Though initially annoying, this can quickly point to errors in code and is in fact quite nice.

Some caveats: if you write a library that expose a method such as:

public void WriteLength(string s)
{
    Console.WriteLine(s.Length);
}

The compiler will assume that this is safe, since the variable is of type string, which indicates it cannot be null. However, remember that this is a compiler-level check. Nothing prevents a user of your library to disable the nullable checks, and pass null to your method. Therefore, it is still a good practice to check parameters for null values in publicly-exposed methods:

public void WriteLength(string s)
{
    if (s == null) throw new ArgumentNullException(nameof(s));
    Console.WriteLine(s.Length);
}

But for everything internal, it should be safe to trust the compiler.

And then it becomes complicated

Now imagine a function that may return a value, or may want to indicate that it has no value to return. This is a typical use case for nullable.

public T? GetValue<T>() { ... }

Alas, with C# 8, that would not compile. The problem here is that T? can mean two very different things:

We end up with a function that can return Nullable<T> or T, which is an impossible situation. One has to constrain T for the code to compile:

public T? GetValValue<T>() where T : struct { ... }
public T? GetRefValue<T>() where T : class { ... }

C# 9 has a better support for nullable, and does compile the following function:

public T? GetValue<T>() { return default; }

So, can you guess the output of the following code:

Console.WriteLine(GetValue<string>());
Console.WriteLine(GetValue<int>());
Console.WriteLine(GetValue<int?>());

The first line outputs nothing, which makes sense: GetValue<string> returns a string? value, which really at IL code / CLR level is a string, and the default value is null.

The second line outputs... zero. How come? The reason is, even in version 9 C# cannot do miracle and return both T and Nullable<T>. The method is being called with T being int, so it returns default(int) i.e. zero, as T. So, even though the code now compiles, it does not exactly produces what we would expect (null). In fact, the method cannot return a null value type.
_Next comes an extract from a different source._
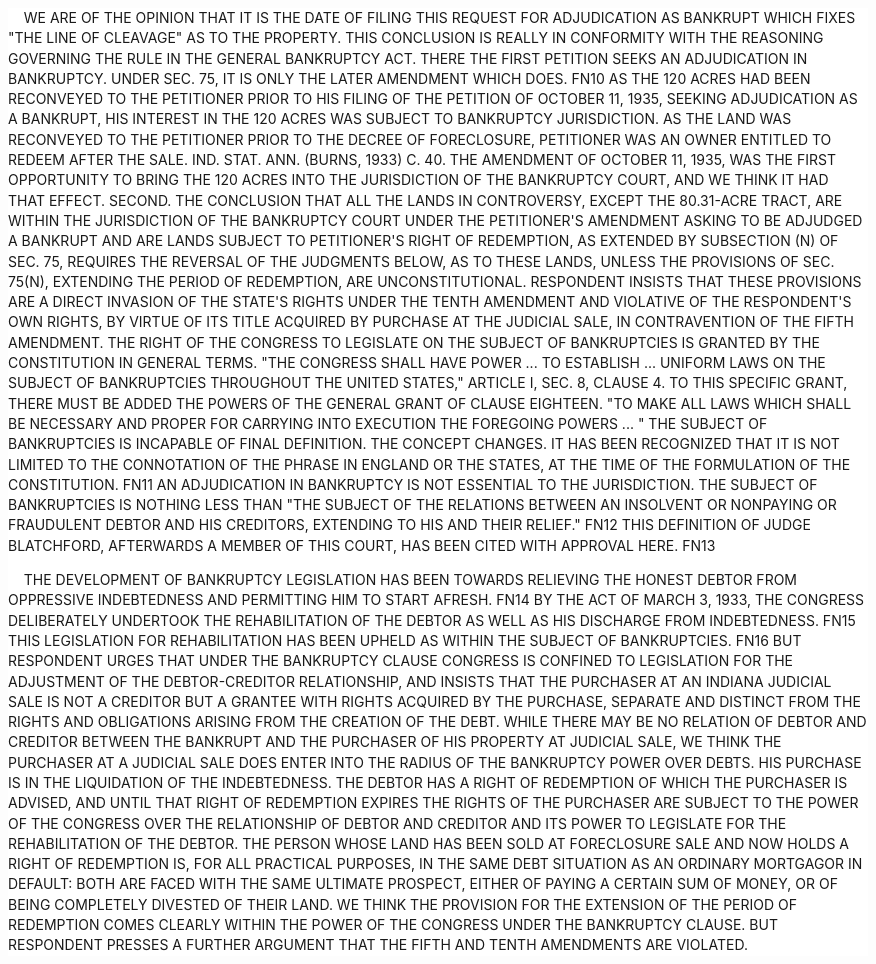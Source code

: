     WE ARE OF THE OPINION THAT IT IS THE DATE OF FILING THIS REQUEST FOR ADJUDICATION AS BANKRUPT WHICH FIXES "THE LINE OF CLEAVAGE" AS TO THE PROPERTY.  THIS CONCLUSION IS REALLY IN CONFORMITY WITH THE REASONING GOVERNING THE RULE IN THE GENERAL BANKRUPTCY ACT.  THERE THE FIRST PETITION SEEKS AN ADJUDICATION IN BANKRUPTCY.  UNDER SEC. 75, IT IS ONLY THE LATER AMENDMENT WHICH DOES.  FN10  AS THE 120 ACRES HAD BEEN RECONVEYED TO THE PETITIONER PRIOR TO HIS FILING OF THE PETITION OF OCTOBER 11, 1935, SEEKING ADJUDICATION AS A BANKRUPT, HIS INTEREST IN THE 120 ACRES WAS SUBJECT TO BANKRUPTCY JURISDICTION.  AS THE LAND WAS RECONVEYED TO THE PETITIONER PRIOR TO THE DECREE OF FORECLOSURE, PETITIONER WAS AN OWNER ENTITLED TO REDEEM AFTER THE SALE.  IND. STAT. ANN. (BURNS, 1933) C. 40.  THE AMENDMENT OF OCTOBER 11, 1935, WAS THE FIRST OPPORTUNITY TO BRING THE 120 ACRES INTO THE JURISDICTION OF THE BANKRUPTCY COURT, AND WE THINK IT HAD THAT EFFECT.    SECOND.  THE CONCLUSION THAT ALL THE LANDS IN CONTROVERSY, EXCEPT THE 80.31-ACRE TRACT, ARE WITHIN THE JURISDICTION OF THE BANKRUPTCY COURT UNDER THE PETITIONER'S AMENDMENT ASKING TO BE ADJUDGED A BANKRUPT AND ARE LANDS SUBJECT TO PETITIONER'S RIGHT OF REDEMPTION, AS EXTENDED BY SUBSECTION (N) OF SEC. 75, REQUIRES THE REVERSAL OF THE JUDGMENTS BELOW, AS TO THESE LANDS, UNLESS THE PROVISIONS OF SEC. 75(N), EXTENDING THE PERIOD OF REDEMPTION, ARE UNCONSTITUTIONAL.  RESPONDENT INSISTS THAT THESE PROVISIONS ARE A DIRECT INVASION OF THE STATE'S RIGHTS UNDER THE TENTH AMENDMENT AND VIOLATIVE OF THE RESPONDENT'S OWN RIGHTS, BY VIRTUE OF ITS TITLE ACQUIRED BY PURCHASE AT THE JUDICIAL SALE, IN CONTRAVENTION OF THE FIFTH AMENDMENT.    THE RIGHT OF THE CONGRESS TO LEGISLATE ON THE SUBJECT OF BANKRUPTCIES IS GRANTED BY THE CONSTITUTION IN GENERAL TERMS.  "THE CONGRESS SHALL HAVE POWER  ...  TO ESTABLISH  ...  UNIFORM LAWS ON THE SUBJECT OF BANKRUPTCIES THROUGHOUT THE UNITED STATES," ARTICLE I, SEC. 8, CLAUSE 4.  TO THIS SPECIFIC GRANT, THERE MUST BE ADDED THE POWERS OF THE GENERAL GRANT OF CLAUSE EIGHTEEN.  "TO MAKE ALL LAWS WHICH SHALL BE NECESSARY AND PROPER FOR CARRYING INTO EXECUTION THE FOREGOING POWERS  ...  "  THE SUBJECT OF BANKRUPTCIES IS INCAPABLE OF FINAL DEFINITION.  THE CONCEPT CHANGES.  IT HAS BEEN RECOGNIZED THAT IT IS NOT LIMITED TO THE CONNOTATION OF THE PHRASE IN ENGLAND OR THE STATES, AT THE TIME OF THE FORMULATION OF THE CONSTITUTION.  FN11  AN ADJUDICATION IN BANKRUPTCY IS NOT ESSENTIAL TO THE JURISDICTION.  THE SUBJECT OF BANKRUPTCIES IS NOTHING LESS THAN "THE SUBJECT OF THE RELATIONS BETWEEN AN INSOLVENT OR NONPAYING OR FRAUDULENT DEBTOR AND HIS CREDITORS, EXTENDING TO HIS AND THEIR RELIEF."  FN12  THIS DEFINITION OF JUDGE BLATCHFORD, AFTERWARDS A MEMBER OF THIS COURT, HAS BEEN CITED WITH APPROVAL HERE.  FN13

    THE DEVELOPMENT OF BANKRUPTCY LEGISLATION HAS BEEN TOWARDS RELIEVING THE HONEST DEBTOR FROM OPPRESSIVE INDEBTEDNESS AND PERMITTING HIM TO START AFRESH.  FN14  BY THE ACT OF MARCH 3, 1933, THE CONGRESS DELIBERATELY UNDERTOOK THE REHABILITATION OF THE DEBTOR AS WELL AS HIS DISCHARGE FROM INDEBTEDNESS.  FN15  THIS LEGISLATION FOR REHABILITATION HAS BEEN UPHELD AS WITHIN THE SUBJECT OF BANKRUPTCIES.  FN16  BUT RESPONDENT URGES THAT UNDER THE BANKRUPTCY CLAUSE CONGRESS IS CONFINED TO LEGISLATION FOR THE ADJUSTMENT OF THE DEBTOR-CREDITOR RELATIONSHIP, AND INSISTS THAT THE PURCHASER AT AN INDIANA JUDICIAL SALE IS NOT A CREDITOR BUT A GRANTEE WITH RIGHTS ACQUIRED BY THE PURCHASE, SEPARATE AND DISTINCT FROM THE RIGHTS AND OBLIGATIONS ARISING FROM THE CREATION OF THE DEBT.  WHILE THERE MAY BE NO RELATION OF DEBTOR AND CREDITOR BETWEEN THE BANKRUPT AND THE PURCHASER OF HIS PROPERTY AT JUDICIAL SALE, WE THINK THE PURCHASER AT A JUDICIAL SALE DOES ENTER INTO THE RADIUS OF THE BANKRUPTCY POWER OVER DEBTS.  HIS PURCHASE IS IN THE LIQUIDATION OF THE INDEBTEDNESS.  THE DEBTOR HAS A RIGHT OF REDEMPTION OF WHICH THE PURCHASER IS ADVISED, AND UNTIL THAT RIGHT OF REDEMPTION EXPIRES THE RIGHTS OF THE PURCHASER ARE SUBJECT TO THE POWER OF THE CONGRESS OVER THE RELATIONSHIP OF DEBTOR AND CREDITOR AND ITS POWER TO LEGISLATE FOR THE REHABILITATION OF THE DEBTOR.  THE PERSON WHOSE LAND HAS BEEN SOLD AT FORECLOSURE SALE AND NOW HOLDS A RIGHT OF REDEMPTION IS, FOR ALL PRACTICAL PURPOSES, IN THE SAME DEBT SITUATION AS AN ORDINARY MORTGAGOR IN DEFAULT:  BOTH ARE FACED WITH THE SAME ULTIMATE PROSPECT, EITHER OF PAYING A CERTAIN SUM OF MONEY, OR OF BEING COMPLETELY DIVESTED OF THEIR LAND.  WE THINK THE PROVISION FOR THE EXTENSION OF THE PERIOD OF REDEMPTION COMES CLEARLY WITHIN THE POWER OF THE CONGRESS UNDER THE BANKRUPTCY CLAUSE.  BUT RESPONDENT PRESSES A FURTHER ARGUMENT THAT THE FIFTH AND TENTH AMENDMENTS ARE VIOLATED.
The third line outputs nothing. GetValue<int?> returns a... int?? value, I guess, which really is a int? with the second ? being discarded because int? is a value type. But in this case, the method is being called with T being int?, so it returns default(int?) i.e. null, as T (again), which happens to be int?, so we get a null value type. Are you still with me?

So what?

In most cases you will ignore all this and happily use nullable values here and there without issues. Just remember that nullable values and null references, though sharing a very similar syntax, are not exactly the same thing. And, come back and read again this post the day you will get this very odd behavior that you do not quite understand!